Clustered Index on Multiple Fields

  • Hello,

    I have a big table, around 700 Million rows for 30 GBs.

    The table is structured as such :

    DateId

    OtherId1

    OtherId2

    OtherId3

    Value

    Right now my table is a heap.

    The only unicity is throught the use of every ID column (first 4 columns)

    No column in itself allows to greatly filter the data.

    The users are using the table in various and unmonitored way...

    Not always by the date.

    They're often grouping the values based on one ID or more.

    What to do ?

    I'm convinced that I need a Clustered Index but in which order ?

    If I build a cluster in a certain order and a user is not using the fields accordingly, will his query still benefit from the Clustered index ?

    Thanks,

  • the use of every ID column (first 4 columns)

    No column in itself allows to greatly filter the data.

    The users are using the table in various and unmonitored way...

    Not always by the date.

    They're often grouping the values based on one ID or more.

    ...What to do ?

    I'm convinced that I need a Clustered Index but in which order ?

    There's an old BI saying, "if you can't measure it, you can't manage it. " In the long run I'd encourage you to track the queries against this table. You can use DMVs or Extended Events to identify things like your most common and most expensive queries.

    That said, I would consider adding a surrogate key (e.g. an identity column) and use the date and surrogate key as your clustered index keys. (Date first, surrogate key second).

    Then, based on your analysis of the queries against that table, I'd add some nonclustered indexes to support the most common and/or expensive queries.

    If I build a cluster in a certain order and a user is not using the fields accordingly, will his query still benefit from the Clustered index ?

    No. But they will from nonclustered indexes if they'really designed correctly.

    "I cant stress enough the importance of switching from a sequential files mindset to set-based thinking. After you make the switch, you can spend your time tuning and optimizing your queries instead of maintaining lengthy, poor-performing code."

    -- Itzik Ben-Gan 2001

  • AlanB, can you please elaborate why you suggest an identity column on this table? That is what almost all of my clients do on, well, every single table and many (including this one from what I know so far) just shouldn't have them.

    Based on other posts of yours I have read I don't think you are a ninny, so what am I missing here? 😉

    Best,
    Kevin G. Boles
    SQL Server Consultant
    SQL MVP 2007-2012
    TheSQLGuru on googles mail service

  • My advice would be to see if you have some combination of unique fields that define what the entity is. If that's Date + OtherValue1, use that. Typical advice is look for something that satisfies range queries, though an identity can be used if you are looking at the insert/update/delete impact. Some advice here:

    http://www.sqlskills.com/blogs/kimberly/the-clustered-index-debate-continues/

    Note you haven't mentioned the PK, and I hope you have one. However, this doesn't need to be clustered, so your clustered index doesn't need to be unique.

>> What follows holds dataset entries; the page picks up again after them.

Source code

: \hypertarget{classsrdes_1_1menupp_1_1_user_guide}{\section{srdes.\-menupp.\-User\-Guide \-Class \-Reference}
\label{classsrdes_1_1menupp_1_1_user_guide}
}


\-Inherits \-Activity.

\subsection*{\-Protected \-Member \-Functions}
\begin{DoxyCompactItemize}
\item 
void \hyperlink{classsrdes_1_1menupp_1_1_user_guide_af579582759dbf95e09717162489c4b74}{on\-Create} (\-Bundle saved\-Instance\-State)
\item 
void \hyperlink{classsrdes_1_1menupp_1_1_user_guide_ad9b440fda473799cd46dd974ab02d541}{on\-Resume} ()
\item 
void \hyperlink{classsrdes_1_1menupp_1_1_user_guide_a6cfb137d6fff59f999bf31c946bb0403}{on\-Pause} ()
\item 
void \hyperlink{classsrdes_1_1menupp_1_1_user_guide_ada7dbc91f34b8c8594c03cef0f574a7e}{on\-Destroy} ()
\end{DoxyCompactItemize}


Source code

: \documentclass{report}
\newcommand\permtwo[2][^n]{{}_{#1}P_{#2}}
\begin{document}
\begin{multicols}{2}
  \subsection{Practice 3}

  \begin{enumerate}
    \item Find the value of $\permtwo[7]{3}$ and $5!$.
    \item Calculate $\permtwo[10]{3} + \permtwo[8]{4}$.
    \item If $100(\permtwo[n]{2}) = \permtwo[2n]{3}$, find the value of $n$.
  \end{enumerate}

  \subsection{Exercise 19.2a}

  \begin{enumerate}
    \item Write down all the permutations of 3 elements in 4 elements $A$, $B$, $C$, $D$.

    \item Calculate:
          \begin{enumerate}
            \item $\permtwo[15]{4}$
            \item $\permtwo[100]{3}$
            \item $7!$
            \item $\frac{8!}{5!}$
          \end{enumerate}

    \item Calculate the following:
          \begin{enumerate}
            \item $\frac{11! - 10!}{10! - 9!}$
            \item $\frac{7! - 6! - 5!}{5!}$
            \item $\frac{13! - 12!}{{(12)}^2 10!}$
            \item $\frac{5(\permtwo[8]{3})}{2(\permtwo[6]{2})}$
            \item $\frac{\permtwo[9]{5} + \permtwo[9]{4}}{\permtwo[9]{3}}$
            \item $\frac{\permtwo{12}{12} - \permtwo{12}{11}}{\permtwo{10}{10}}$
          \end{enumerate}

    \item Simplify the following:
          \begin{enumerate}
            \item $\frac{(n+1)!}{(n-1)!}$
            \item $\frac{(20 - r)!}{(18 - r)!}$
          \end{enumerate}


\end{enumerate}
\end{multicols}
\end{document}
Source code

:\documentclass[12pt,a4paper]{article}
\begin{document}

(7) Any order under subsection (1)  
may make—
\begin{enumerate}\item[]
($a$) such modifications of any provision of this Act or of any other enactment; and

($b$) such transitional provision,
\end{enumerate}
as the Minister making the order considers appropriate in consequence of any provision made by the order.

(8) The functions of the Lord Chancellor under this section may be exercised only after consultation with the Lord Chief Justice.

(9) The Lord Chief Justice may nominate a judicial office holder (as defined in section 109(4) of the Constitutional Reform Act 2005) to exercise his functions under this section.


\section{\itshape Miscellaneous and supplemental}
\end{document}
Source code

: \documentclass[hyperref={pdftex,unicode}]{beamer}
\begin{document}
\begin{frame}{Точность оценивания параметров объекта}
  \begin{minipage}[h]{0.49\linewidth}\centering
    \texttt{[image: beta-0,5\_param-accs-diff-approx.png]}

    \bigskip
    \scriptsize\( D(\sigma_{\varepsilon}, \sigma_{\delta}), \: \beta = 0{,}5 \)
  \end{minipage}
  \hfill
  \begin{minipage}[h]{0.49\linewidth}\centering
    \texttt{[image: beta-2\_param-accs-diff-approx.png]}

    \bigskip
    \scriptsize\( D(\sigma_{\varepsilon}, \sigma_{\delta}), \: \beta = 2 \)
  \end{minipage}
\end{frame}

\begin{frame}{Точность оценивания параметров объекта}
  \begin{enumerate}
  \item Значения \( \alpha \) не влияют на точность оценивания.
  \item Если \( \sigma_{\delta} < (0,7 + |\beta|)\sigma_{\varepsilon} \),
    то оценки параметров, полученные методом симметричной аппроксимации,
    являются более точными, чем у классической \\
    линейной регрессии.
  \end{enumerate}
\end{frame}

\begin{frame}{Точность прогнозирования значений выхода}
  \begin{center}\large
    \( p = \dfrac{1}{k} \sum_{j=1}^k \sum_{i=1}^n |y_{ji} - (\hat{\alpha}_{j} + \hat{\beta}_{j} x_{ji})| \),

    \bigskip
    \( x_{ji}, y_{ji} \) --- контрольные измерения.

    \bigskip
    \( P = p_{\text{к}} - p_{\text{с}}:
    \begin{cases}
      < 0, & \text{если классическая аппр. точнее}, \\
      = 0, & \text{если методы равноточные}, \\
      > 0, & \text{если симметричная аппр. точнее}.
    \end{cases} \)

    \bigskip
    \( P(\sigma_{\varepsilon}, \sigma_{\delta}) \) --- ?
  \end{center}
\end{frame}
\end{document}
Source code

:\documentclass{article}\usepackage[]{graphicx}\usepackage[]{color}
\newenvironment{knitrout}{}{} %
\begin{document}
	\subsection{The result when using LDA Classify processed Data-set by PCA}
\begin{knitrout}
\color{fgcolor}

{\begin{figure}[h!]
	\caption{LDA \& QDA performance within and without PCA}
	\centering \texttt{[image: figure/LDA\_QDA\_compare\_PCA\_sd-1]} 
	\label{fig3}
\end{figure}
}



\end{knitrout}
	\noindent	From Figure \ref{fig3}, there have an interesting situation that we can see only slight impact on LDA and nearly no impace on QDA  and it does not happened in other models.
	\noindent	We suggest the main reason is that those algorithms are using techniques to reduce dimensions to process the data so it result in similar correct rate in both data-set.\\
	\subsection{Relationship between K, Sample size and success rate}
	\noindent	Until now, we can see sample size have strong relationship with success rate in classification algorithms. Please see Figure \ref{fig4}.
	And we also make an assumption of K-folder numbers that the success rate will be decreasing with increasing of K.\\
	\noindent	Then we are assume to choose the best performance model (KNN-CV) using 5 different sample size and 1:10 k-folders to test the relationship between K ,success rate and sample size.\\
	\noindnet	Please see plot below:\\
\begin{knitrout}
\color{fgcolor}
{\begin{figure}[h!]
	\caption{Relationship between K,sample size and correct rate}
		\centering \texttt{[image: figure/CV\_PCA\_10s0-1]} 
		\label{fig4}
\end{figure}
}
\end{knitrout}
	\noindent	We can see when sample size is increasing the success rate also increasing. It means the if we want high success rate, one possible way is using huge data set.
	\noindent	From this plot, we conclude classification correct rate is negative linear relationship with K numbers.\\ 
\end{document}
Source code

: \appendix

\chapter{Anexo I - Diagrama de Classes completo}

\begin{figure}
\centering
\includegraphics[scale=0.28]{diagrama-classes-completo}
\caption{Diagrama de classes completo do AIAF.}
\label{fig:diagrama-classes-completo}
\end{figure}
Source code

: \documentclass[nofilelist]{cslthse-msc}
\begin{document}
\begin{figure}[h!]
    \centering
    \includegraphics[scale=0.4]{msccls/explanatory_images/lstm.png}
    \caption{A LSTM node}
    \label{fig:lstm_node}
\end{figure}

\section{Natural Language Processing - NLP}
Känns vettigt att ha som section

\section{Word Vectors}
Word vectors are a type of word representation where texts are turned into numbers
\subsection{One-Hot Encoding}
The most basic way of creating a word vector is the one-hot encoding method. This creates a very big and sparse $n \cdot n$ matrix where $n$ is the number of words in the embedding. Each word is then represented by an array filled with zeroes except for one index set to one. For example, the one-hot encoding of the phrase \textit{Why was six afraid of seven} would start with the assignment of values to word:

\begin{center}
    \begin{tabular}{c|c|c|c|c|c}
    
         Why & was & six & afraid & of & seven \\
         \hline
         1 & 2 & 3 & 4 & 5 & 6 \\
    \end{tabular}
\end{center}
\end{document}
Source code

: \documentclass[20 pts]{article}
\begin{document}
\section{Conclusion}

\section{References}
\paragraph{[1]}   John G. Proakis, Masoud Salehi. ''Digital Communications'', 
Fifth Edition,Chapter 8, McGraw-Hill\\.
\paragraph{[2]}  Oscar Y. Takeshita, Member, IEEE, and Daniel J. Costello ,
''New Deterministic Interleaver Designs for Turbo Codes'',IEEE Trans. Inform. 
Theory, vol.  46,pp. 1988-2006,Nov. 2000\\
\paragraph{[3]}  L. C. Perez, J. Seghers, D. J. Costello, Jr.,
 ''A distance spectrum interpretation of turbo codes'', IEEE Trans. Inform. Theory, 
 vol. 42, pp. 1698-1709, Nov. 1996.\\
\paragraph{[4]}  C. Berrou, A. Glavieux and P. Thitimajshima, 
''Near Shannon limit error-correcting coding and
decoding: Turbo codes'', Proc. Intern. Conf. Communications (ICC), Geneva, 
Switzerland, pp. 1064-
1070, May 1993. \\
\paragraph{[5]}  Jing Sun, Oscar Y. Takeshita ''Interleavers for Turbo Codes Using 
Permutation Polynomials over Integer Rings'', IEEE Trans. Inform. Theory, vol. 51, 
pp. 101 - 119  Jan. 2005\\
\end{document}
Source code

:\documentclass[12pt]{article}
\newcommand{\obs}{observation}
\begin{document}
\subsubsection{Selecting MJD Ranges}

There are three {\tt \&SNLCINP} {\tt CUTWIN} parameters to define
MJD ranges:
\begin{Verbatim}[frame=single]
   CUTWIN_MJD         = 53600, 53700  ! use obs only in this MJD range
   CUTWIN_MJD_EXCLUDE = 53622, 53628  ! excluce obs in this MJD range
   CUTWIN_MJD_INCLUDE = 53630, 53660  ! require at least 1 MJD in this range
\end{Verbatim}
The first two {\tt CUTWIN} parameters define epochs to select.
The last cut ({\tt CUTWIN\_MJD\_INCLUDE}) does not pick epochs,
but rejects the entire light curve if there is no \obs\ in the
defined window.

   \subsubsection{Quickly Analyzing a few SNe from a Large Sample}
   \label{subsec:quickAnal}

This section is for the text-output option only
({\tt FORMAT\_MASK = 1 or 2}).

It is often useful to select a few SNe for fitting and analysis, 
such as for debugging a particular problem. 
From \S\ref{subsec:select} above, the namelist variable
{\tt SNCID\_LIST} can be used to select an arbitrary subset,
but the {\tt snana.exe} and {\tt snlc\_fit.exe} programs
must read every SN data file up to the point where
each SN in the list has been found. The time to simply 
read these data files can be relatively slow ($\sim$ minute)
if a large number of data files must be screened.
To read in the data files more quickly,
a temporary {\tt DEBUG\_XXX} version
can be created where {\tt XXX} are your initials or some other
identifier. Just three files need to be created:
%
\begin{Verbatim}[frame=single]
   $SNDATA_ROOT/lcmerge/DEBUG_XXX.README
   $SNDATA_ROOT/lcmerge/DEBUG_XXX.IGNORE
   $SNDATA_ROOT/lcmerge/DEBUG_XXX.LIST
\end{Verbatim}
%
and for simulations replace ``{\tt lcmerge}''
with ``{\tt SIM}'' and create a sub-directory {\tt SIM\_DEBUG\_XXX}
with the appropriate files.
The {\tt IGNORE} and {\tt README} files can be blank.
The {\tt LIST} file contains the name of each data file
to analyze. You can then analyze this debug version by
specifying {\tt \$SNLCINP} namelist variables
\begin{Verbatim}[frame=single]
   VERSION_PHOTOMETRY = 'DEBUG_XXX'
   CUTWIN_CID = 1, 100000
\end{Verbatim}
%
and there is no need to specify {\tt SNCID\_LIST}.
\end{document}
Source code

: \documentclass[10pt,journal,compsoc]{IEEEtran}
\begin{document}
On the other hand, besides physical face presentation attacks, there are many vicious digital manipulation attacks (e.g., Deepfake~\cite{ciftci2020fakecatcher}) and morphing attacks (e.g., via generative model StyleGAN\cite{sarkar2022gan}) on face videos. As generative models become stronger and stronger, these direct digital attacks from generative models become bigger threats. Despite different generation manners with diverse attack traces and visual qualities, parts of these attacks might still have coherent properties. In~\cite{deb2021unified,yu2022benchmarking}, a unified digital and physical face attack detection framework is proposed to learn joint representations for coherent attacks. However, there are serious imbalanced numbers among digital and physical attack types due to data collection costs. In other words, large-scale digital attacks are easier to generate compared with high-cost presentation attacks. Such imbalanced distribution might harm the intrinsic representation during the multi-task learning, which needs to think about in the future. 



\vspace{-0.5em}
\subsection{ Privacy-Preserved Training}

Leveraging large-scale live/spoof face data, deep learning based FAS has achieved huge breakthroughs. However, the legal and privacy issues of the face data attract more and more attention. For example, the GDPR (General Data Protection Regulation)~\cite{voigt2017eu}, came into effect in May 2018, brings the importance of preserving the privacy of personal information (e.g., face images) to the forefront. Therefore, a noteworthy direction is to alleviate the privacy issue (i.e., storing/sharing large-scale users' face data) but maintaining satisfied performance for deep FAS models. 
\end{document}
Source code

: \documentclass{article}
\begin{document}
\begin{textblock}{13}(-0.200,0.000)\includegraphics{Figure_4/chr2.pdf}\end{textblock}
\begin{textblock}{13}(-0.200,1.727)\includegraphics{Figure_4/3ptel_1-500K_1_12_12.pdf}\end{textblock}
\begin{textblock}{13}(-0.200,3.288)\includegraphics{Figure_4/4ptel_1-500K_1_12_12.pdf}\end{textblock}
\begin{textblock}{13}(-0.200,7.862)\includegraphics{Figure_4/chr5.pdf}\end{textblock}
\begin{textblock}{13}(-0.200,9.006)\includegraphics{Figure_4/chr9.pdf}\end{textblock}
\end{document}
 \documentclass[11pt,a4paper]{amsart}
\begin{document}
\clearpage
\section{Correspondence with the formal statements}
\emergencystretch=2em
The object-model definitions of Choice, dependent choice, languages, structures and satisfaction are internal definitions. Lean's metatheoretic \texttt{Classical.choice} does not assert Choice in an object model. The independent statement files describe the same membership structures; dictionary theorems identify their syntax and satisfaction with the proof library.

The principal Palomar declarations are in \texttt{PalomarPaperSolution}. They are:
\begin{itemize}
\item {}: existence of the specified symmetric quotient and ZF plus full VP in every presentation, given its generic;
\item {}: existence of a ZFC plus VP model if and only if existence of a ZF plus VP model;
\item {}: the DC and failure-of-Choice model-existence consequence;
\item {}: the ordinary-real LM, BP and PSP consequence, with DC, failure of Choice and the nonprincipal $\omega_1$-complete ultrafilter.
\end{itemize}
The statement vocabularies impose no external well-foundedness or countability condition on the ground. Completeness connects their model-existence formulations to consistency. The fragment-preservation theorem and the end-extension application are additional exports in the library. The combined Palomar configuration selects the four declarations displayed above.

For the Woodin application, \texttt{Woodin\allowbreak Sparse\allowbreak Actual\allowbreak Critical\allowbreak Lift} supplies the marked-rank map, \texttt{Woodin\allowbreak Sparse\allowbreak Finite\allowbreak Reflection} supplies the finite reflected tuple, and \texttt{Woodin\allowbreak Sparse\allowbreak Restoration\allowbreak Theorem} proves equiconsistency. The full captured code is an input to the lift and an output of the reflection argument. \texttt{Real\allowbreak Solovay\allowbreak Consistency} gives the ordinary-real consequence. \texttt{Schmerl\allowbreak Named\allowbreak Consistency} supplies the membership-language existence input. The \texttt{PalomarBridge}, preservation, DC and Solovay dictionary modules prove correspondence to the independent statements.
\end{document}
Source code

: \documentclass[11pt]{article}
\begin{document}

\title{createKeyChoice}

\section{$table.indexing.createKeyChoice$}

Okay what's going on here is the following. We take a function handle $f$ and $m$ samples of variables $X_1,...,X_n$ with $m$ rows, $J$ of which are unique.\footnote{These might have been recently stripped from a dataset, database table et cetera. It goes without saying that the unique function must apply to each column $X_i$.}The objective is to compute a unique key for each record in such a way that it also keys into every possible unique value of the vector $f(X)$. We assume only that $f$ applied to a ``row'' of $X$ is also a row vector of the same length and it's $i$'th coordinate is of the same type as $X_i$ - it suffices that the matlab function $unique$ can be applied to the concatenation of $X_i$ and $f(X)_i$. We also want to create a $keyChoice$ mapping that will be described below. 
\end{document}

  • That said, I would consider adding a surrogate key (e.g. an identity column) and use the date and surrogate key as your clustered index keys. (Date first, surrogate key second).

    Very interresting point there... can you elaborate a little more?

    I will have a sell job to do to DBAs

    They seem to think that a surrogate key for that table will just add overhead and increase table size without any added value

    What is the gain over using all the IDs ?

    Then, based on your analysis of the queries against that table, I'd add some nonclustered indexes to support the most common and/or expensive queries.

    Most IDs in that table contains very few values

    There are 600 DateIds, 40 OtherId1, 350 OtherID2 and the OtherId3, for what I know, is rarely used in queries

    My guess is that the nonclustered indexes would add little to no benefit over hashing

    But I also take good note on your "Mesure and Manage" advice

    Thanks a lot !!

    Vince Poirier

  • Sorry - late, started a few times and got pulled away. I'll try to reply to Kevin's statement and Vince's question.

    First, I have to reiterate my suggestion that you monitor how this table is queried; It's impossible to make good indexing descisions otherwise. You can accomplish this using DMVs, DMFs and extended events. I have included some links below on this.

    Vince Poirier (7/28/2016)


    That said, I would consider adding a surrogate key (e.g. an identity column) and use the date and surrogate key as your clustered index keys. (Date first, surrogate key second).

    Very interresting point there... can you elaborate a little more?

    I will have a sell job to do to DBAs

    They seem to think that a surrogate key for that table will just add overhead and increase table size without any added value

    What is the gain over using all the IDs ?

    First why clustered index on date key?

    Based on what you've told us and what we know - the date column is the one most likely to get you the most bang for the buck. You mentioned that some times the date column is used. Using the date column as your cluster key will, for example, improve queries where you're filtering, sorting and grouping by dates. I'll come back to this in a moment.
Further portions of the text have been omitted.